作者:Fu, Yunfei; Liu, Qi*; Gao, Yue; Hong, Xingyuan; Zi, Yong; Zheng, Yuanyuan; Li, Rui; Heng, Zhiwei
来源:Journal of Quantitative Spectroscopy and Radiative Transfer, 2013, 122: 155-169.
DOI:10.1016/j.jqsrt.2012.08.028

摘要

The TRMM satellite has been operating for more than 14 years, achieving enormous cloud and precipitation measurements through its onboard multiple sensors including both passive and active instruments. However, due to the distinct sampling geometry and spatial resolution of these sensors, notable obstacle exists in using the TRMM multi-sensor data, especially for those from the TRMM microwave imager (TMI) and precipitation radar (PR). In this study, based upon the fact that most contiguous TMI pixels are inherently overlapping (especially at the lower frequencies), the horizontal distribution of microwave brightness temperature could be assumed to form a locally continuous field, which is formulized as conicoid by using the moving surface fitting (MSF) method. According to this principle, the TMI measurements are spatially collocated to match the PR measurements. The precipitation profiles measured by the PR and microwave brightness temperatures observed by the TMI are thus readily merged, supplying great convenience for in-depth data analysis.
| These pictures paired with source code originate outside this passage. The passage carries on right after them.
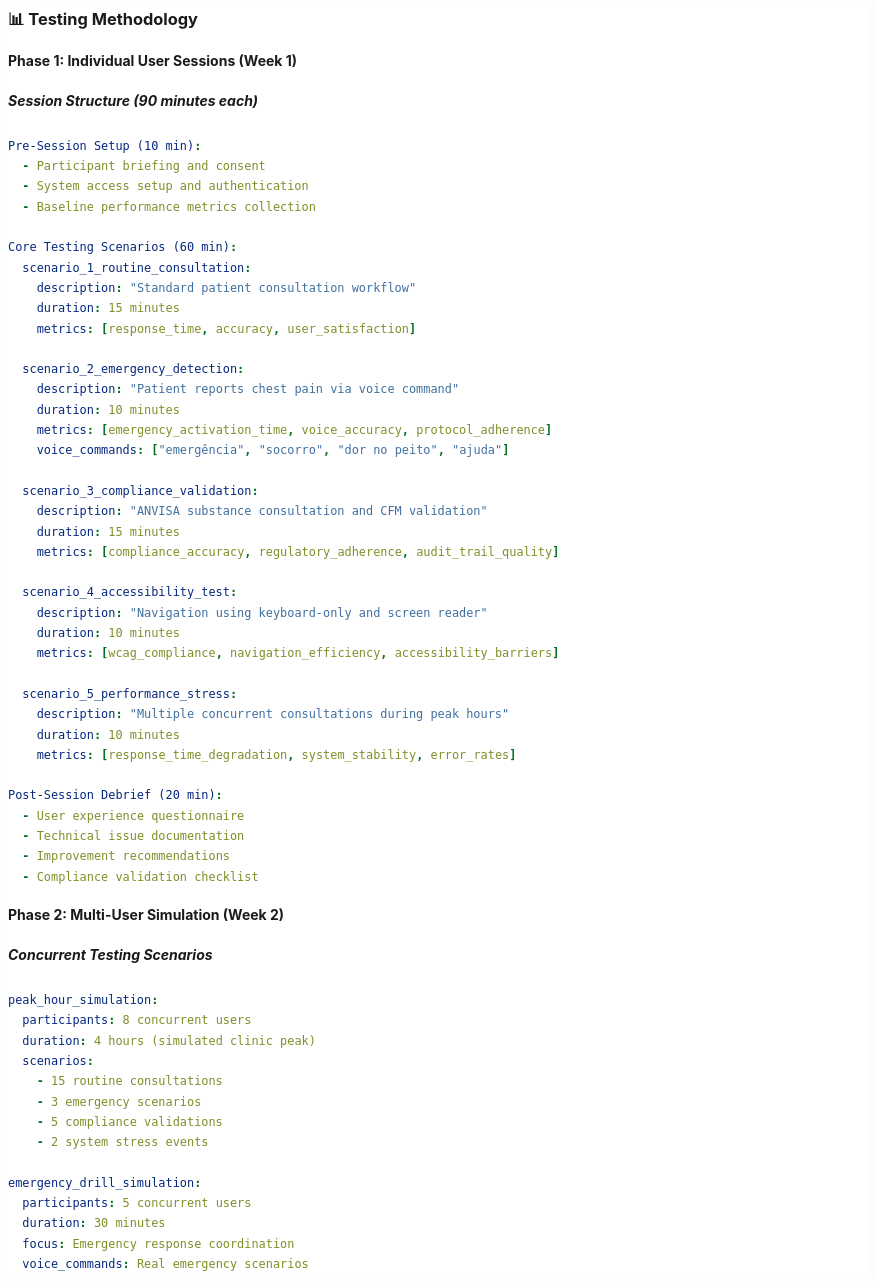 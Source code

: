 
### 📊 **Testing Methodology**

#### **Phase 1: Individual User Sessions (Week 1)**

##### **Session Structure (90 minutes each)**
```yaml
Pre-Session Setup (10 min):
  - Participant briefing and consent
  - System access setup and authentication
  - Baseline performance metrics collection

Core Testing Scenarios (60 min):
  scenario_1_routine_consultation:
    description: "Standard patient consultation workflow"
    duration: 15 minutes
    metrics: [response_time, accuracy, user_satisfaction]
    
  scenario_2_emergency_detection:
    description: "Patient reports chest pain via voice command"
    duration: 10 minutes
    metrics: [emergency_activation_time, voice_accuracy, protocol_adherence]
    voice_commands: ["emergência", "socorro", "dor no peito", "ajuda"]
    
  scenario_3_compliance_validation:
    description: "ANVISA substance consultation and CFM validation"
    duration: 15 minutes
    metrics: [compliance_accuracy, regulatory_adherence, audit_trail_quality]
    
  scenario_4_accessibility_test:
    description: "Navigation using keyboard-only and screen reader"
    duration: 10 minutes
    metrics: [wcag_compliance, navigation_efficiency, accessibility_barriers]
    
  scenario_5_performance_stress:
    description: "Multiple concurrent consultations during peak hours"
    duration: 10 minutes
    metrics: [response_time_degradation, system_stability, error_rates]

Post-Session Debrief (20 min):
  - User experience questionnaire
  - Technical issue documentation
  - Improvement recommendations
  - Compliance validation checklist
```

#### **Phase 2: Multi-User Simulation (Week 2)**

##### **Concurrent Testing Scenarios**
```yaml
peak_hour_simulation:
  participants: 8 concurrent users
  duration: 4 hours (simulated clinic peak)
  scenarios:
    - 15 routine consultations
    - 3 emergency scenarios
    - 5 compliance validations
    - 2 system stress events
  
emergency_drill_simulation:
  participants: 5 concurrent users
  duration: 30 minutes
  focus: Emergency response coordination
  voice_commands: Real emergency scenarios
``` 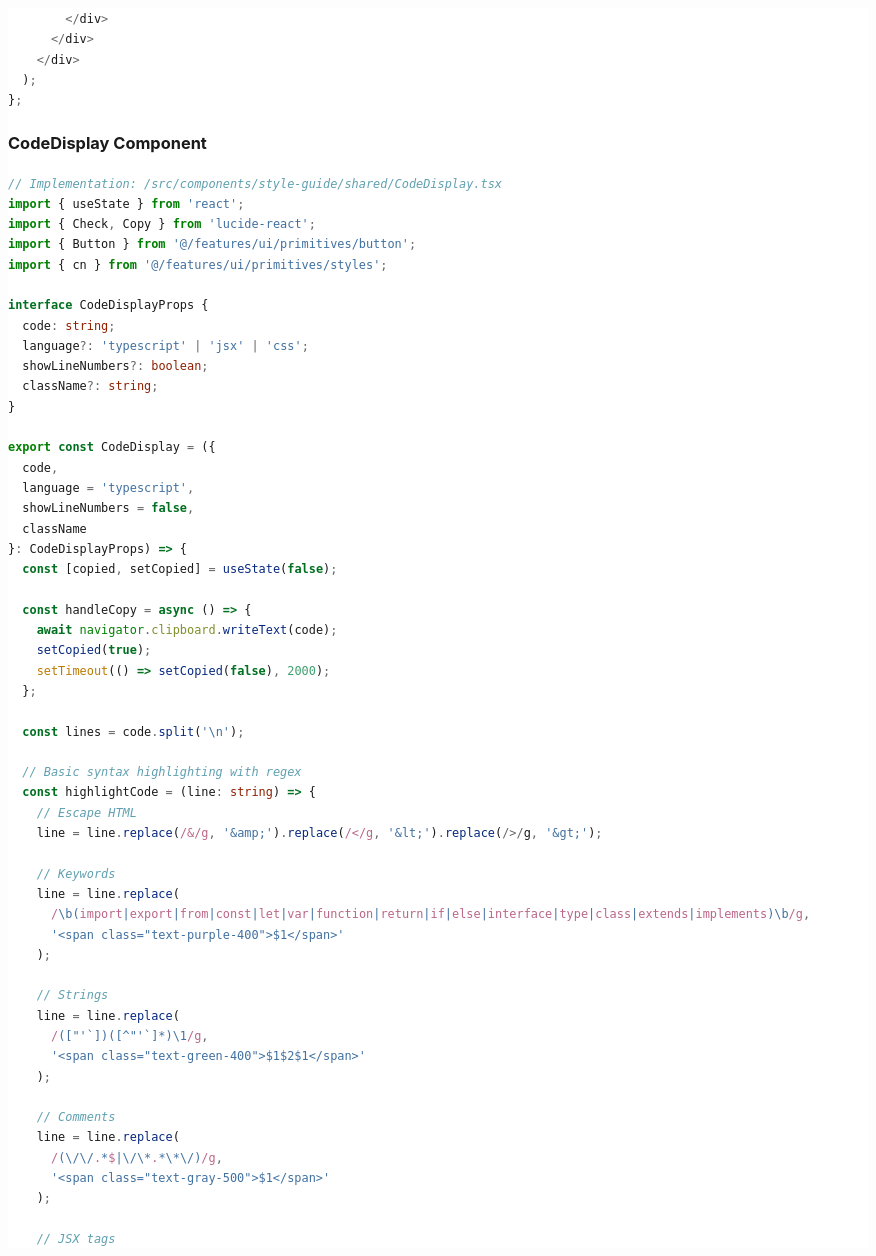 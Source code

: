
 ```typescript
        </div>
      </div>
    </div>
  );
};
```

### CodeDisplay Component
```typescript
// Implementation: /src/components/style-guide/shared/CodeDisplay.tsx
import { useState } from 'react';
import { Check, Copy } from 'lucide-react';
import { Button } from '@/features/ui/primitives/button';
import { cn } from '@/features/ui/primitives/styles';

interface CodeDisplayProps {
  code: string;
  language?: 'typescript' | 'jsx' | 'css';
  showLineNumbers?: boolean;
  className?: string;
}

export const CodeDisplay = ({
  code,
  language = 'typescript',
  showLineNumbers = false,
  className
}: CodeDisplayProps) => {
  const [copied, setCopied] = useState(false);

  const handleCopy = async () => {
    await navigator.clipboard.writeText(code);
    setCopied(true);
    setTimeout(() => setCopied(false), 2000);
  };

  const lines = code.split('\n');

  // Basic syntax highlighting with regex
  const highlightCode = (line: string) => {
    // Escape HTML
    line = line.replace(/&/g, '&amp;').replace(/</g, '&lt;').replace(/>/g, '&gt;');

    // Keywords
    line = line.replace(
      /\b(import|export|from|const|let|var|function|return|if|else|interface|type|class|extends|implements)\b/g,
      '<span class="text-purple-400">$1</span>'
    );

    // Strings
    line = line.replace(
      /(["'`])([^"'`]*)\1/g,
      '<span class="text-green-400">$1$2$1</span>'
    );

    // Comments
    line = line.replace(
      /(\/\/.*$|\/\*.*\*\/)/g,
      '<span class="text-gray-500">$1</span>'
    );

    // JSX tags
```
The general accuracy of the MSF method is evaluated through simulations and the quantitative validation is performed by comparing the mean, standard deviation, and frequency distribution between the original data and the merged data. The statistical results show a maximum bias of the merged TMI brightness temperature less than 1.5 K and a relative difference less than 0.9%, attesting the reasonableness of the MSF method for rearranging passive microwave measurements at a finer resolution. Demonstrations of typical applications are present and suggested that such a data-process method could be used with considerable confidence in many relevant applications.